Exercise directions — Look through the records, and wherever the string "beginner" turns up, copy out that line.

Data to process —

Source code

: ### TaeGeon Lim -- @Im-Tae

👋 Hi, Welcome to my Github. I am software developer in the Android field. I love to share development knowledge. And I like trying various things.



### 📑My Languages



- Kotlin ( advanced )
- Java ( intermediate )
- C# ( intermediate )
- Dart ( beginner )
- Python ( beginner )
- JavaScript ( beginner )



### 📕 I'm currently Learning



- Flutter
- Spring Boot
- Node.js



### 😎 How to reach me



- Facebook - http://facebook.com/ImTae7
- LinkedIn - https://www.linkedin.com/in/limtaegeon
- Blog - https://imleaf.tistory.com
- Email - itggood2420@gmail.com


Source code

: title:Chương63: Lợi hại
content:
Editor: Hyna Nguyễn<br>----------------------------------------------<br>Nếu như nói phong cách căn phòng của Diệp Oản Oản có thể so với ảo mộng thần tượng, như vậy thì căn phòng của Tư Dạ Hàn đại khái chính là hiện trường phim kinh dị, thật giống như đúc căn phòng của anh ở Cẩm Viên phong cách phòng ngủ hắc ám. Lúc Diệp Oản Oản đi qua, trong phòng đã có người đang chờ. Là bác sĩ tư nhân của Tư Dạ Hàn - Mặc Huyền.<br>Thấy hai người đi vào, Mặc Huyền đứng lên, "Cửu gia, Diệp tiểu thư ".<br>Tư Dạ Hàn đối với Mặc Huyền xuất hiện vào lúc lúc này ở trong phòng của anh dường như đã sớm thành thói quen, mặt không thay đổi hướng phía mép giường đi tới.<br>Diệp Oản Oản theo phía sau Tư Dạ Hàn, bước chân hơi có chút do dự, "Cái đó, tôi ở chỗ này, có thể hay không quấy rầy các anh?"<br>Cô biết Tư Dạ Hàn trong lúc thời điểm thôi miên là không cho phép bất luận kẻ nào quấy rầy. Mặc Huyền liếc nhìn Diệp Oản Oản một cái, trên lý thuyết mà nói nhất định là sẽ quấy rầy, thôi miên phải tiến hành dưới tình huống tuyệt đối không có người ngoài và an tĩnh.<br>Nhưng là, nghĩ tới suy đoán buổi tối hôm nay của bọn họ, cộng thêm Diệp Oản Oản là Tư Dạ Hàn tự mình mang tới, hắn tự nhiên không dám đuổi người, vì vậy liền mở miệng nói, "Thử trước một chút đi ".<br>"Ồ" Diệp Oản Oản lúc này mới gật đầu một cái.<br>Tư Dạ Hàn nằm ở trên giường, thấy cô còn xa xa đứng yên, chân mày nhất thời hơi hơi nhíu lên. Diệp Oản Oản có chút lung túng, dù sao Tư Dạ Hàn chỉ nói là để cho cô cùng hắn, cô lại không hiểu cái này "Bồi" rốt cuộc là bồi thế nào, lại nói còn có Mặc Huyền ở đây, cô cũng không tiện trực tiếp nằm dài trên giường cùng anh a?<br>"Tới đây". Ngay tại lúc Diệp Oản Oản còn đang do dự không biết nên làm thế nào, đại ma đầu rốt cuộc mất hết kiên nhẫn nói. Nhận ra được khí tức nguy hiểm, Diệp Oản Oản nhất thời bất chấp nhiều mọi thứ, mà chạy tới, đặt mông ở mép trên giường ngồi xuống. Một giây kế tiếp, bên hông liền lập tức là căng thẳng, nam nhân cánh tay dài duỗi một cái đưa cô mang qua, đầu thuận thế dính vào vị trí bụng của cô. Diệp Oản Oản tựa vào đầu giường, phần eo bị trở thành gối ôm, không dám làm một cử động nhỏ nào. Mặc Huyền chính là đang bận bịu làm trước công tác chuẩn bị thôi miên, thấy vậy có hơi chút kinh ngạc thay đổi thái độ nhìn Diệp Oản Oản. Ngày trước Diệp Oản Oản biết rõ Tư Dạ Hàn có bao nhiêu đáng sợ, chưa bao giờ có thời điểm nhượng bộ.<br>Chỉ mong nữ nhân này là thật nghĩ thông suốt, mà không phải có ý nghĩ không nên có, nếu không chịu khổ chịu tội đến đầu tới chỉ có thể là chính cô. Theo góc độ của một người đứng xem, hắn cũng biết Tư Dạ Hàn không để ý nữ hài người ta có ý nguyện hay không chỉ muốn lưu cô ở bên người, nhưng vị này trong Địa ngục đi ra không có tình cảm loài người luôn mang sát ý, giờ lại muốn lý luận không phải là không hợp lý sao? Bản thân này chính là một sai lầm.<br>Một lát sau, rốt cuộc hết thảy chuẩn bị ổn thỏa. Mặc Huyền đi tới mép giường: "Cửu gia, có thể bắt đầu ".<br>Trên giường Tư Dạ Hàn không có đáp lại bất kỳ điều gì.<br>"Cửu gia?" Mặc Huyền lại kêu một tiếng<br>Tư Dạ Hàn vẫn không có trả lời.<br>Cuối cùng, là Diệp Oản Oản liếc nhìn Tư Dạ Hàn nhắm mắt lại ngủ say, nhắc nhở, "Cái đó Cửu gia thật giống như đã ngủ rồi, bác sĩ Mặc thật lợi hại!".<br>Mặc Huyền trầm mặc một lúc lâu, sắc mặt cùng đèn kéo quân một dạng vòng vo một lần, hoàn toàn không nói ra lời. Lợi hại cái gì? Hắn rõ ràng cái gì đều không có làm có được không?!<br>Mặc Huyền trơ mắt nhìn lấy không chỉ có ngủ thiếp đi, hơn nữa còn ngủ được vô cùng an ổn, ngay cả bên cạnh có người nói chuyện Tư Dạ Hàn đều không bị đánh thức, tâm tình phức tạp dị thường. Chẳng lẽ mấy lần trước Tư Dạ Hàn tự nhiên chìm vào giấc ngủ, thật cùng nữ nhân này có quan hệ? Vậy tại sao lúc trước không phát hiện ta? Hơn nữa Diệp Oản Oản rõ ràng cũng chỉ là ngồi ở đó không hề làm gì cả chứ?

Result —
- Dart ( beginner )
- Python ( beginner )
- JavaScript ( beginner )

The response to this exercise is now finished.